Items from a dataset
_____

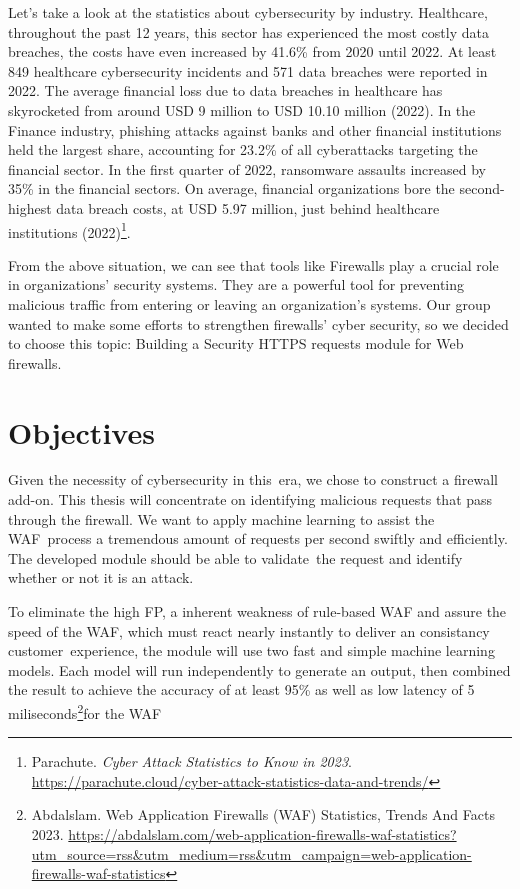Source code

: Let's take a look at the statistics about cybersecurity by industry. Healthcare, throughout the past 12 years, this sector has experienced the most costly data breaches, the costs have even increased by 41.6\% from 2020 until 2022. At least 849 healthcare cybersecurity incidents and 571 data breaches were reported in 2022. The average financial loss due to data breaches in healthcare has skyrocketed from around USD 9 million to USD 10.10 million (2022). In the Finance industry, phishing attacks against banks and other financial institutions held the largest share, accounting for 23.2\% of all cyberattacks targeting the financial sector. In the first quarter of 2022, ransomware assaults increased by 35\% in the financial sectors. On average, financial organizations bore the second-highest data breach costs, at USD 5.97 million, just behind healthcare institutions (2022)\footnote{Parachute. \textit{Cyber Attack Statistics to Know in 2023}. \url{https://parachute.cloud/cyber-attack-statistics-data-and-trends/}}. 

From the above situation, we can see that tools like Firewalls play a crucial role in organizations' security systems. They are a powerful tool for preventing malicious traffic from entering or leaving an organization’s systems. Our group wanted to make some efforts to strengthen firewalls' cyber security, so we decided to choose this topic: Building a Security HTTPS requests module for Web firewalls.
\section{Objectives}
\label{sec:objectives}
Given the necessity of cybersecurity in this era, we chose to construct a firewall add-on. This thesis will concentrate on identifying malicious requests that pass through the firewall. We want to apply machine learning to assist the WAF process a tremendous amount of requests per second swiftly and efficiently. The developed module should be able to validate the request and identify whether or not it is an attack.

To eliminate the high FP, a inherent weakness of rule-based WAF and assure the speed of the WAF, which must react nearly instantly to deliver an consistancy customer experience, the module will use two fast and simple machine learning models. Each model will run independently to generate an output, then combined the result to achieve the accuracy of at least 95\% as well as low latency of 5 miliseconds\footnote{Abdalslam. Web Application Firewalls (WAF) Statistics, Trends And Facts 2023. \url{https://abdalslam.com/web-application-firewalls-waf-statistics?utm_source=rss&utm_medium=rss&utm_campaign=web-application-firewalls-waf-statistics}}for the WAF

_____

AIM OF THE EXERCISE: From the records above, repeat exactly the lines from the one with "Let's take a" through the one with "Given the necessity", both included.

TASK SOLUTION:
: Let's take a look at the statistics about cybersecurity by industry. Healthcare, throughout the past 12 years, this sector has experienced the most costly data breaches, the costs have even increased by 41.6\% from 2020 until 2022. At least 849 healthcare cybersecurity incidents and 571 data breaches were reported in 2022. The average financial loss due to data breaches in healthcare has skyrocketed from around USD 9 million to USD 10.10 million (2022). In the Finance industry, phishing attacks against banks and other financial institutions held the largest share, accounting for 23.2\% of all cyberattacks targeting the financial sector. In the first quarter of 2022, ransomware assaults increased by 35\% in the financial sectors. On average, financial organizations bore the second-highest data breach costs, at USD 5.97 million, just behind healthcare institutions (2022)\footnote{Parachute. \textit{Cyber Attack Statistics to Know in 2023}. \url{https://parachute.cloud/cyber-attack-statistics-data-and-trends/}}. 

From the above situation, we can see that tools like Firewalls play a crucial role in organizations' security systems. They are a powerful tool for preventing malicious traffic from entering or leaving an organization’s systems. Our group wanted to make some efforts to strengthen firewalls' cyber security, so we decided to choose this topic: Building a Security HTTPS requests module for Web firewalls.
\section{Objectives}
\label{sec:objectives}
Given the necessity of cybersecurity in this era, we chose to construct a firewall add-on. This thesis will concentrate on identifying malicious requests that pass through the firewall. We want to apply machine learning to assist the WAF process a tremendous amount of requests per second swiftly and efficiently. The developed module should be able to validate the request and identify whether or not it is an attack.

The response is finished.